Supplied records:
--------------------------------

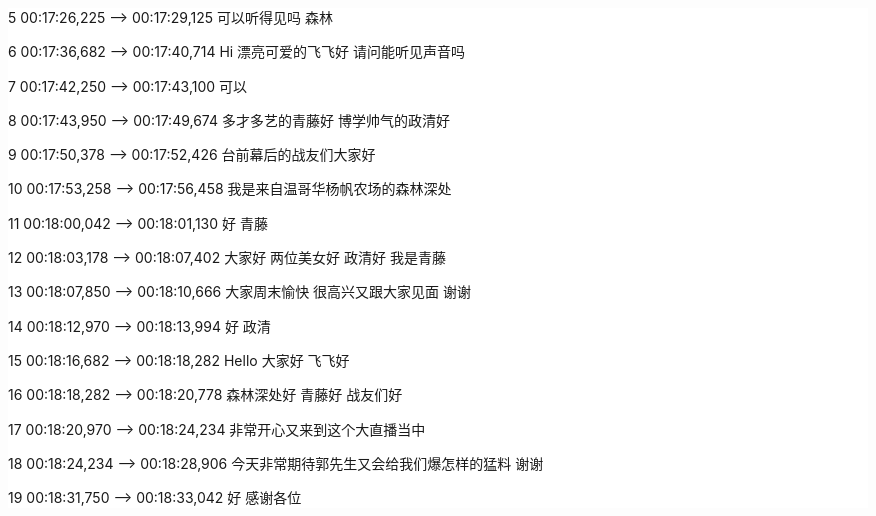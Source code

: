 5
00:17:26,225 –&gt; 00:17:29,125
可以听得见吗 森林
 
6
00:17:36,682 –&gt; 00:17:40,714
Hi 漂亮可爱的飞飞好 请问能听见声音吗
 
7
00:17:42,250 –&gt; 00:17:43,100
可以
 
8
00:17:43,950 –&gt; 00:17:49,674
多才多艺的青藤好 博学帅气的政清好
 
9
00:17:50,378 –&gt; 00:17:52,426
台前幕后的战友们大家好
 
10
00:17:53,258 –&gt; 00:17:56,458
我是来自温哥华杨帆农场的森林深处
 
11
00:18:00,042 –&gt; 00:18:01,130
好 青藤
 
12
00:18:03,178 –&gt; 00:18:07,402
大家好 两位美女好 政清好 我是青藤
 
13
00:18:07,850 –&gt; 00:18:10,666
大家周末愉快 很高兴又跟大家见面 谢谢
 
14
00:18:12,970 –&gt; 00:18:13,994
好 政清
 
15
00:18:16,682 –&gt; 00:18:18,282
Hello 大家好 飞飞好
 
16
00:18:18,282 –&gt; 00:18:20,778
森林深处好 青藤好 战友们好
 
17
00:18:20,970 –&gt; 00:18:24,234
非常开心又来到这个大直播当中
 
18
00:18:24,234 –&gt; 00:18:28,906
今天非常期待郭先生又会给我们爆怎样的猛料 谢谢
 
19
00:18:31,750 –&gt; 00:18:33,042
好 感谢各位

--------------------------------

Without the pictures, restate all the entries above exactly.

The answer:
Source code

: 5
00:17:26,225 –&gt; 00:17:29,125
可以听得见吗 森林
 
6
00:17:36,682 –&gt; 00:17:40,714
Hi 漂亮可爱的飞飞好 请问能听见声音吗
 
7
00:17:42,250 –&gt; 00:17:43,100
可以
 
8
00:17:43,950 –&gt; 00:17:49,674
多才多艺的青藤好 博学帅气的政清好
 
9
00:17:50,378 –&gt; 00:17:52,426
台前幕后的战友们大家好
 
10
00:17:53,258 –&gt; 00:17:56,458
我是来自温哥华杨帆农场的森林深处
 
11
00:18:00,042 –&gt; 00:18:01,130
好 青藤
 
12
00:18:03,178 –&gt; 00:18:07,402
大家好 两位美女好 政清好 我是青藤
 
13
00:18:07,850 –&gt; 00:18:10,666
大家周末愉快 很高兴又跟大家见面 谢谢
 
14
00:18:12,970 –&gt; 00:18:13,994
好 政清
 
15
00:18:16,682 –&gt; 00:18:18,282
Hello 大家好 飞飞好
 
16
00:18:18,282 –&gt; 00:18:20,778
森林深处好 青藤好 战友们好
 
17
00:18:20,970 –&gt; 00:18:24,234
非常开心又来到这个大直播当中
 
18
00:18:24,234 –&gt; 00:18:28,906
今天非常期待郭先生又会给我们爆怎样的猛料 谢谢
 
19
00:18:31,750 –&gt; 00:18:33,042
好 感谢各位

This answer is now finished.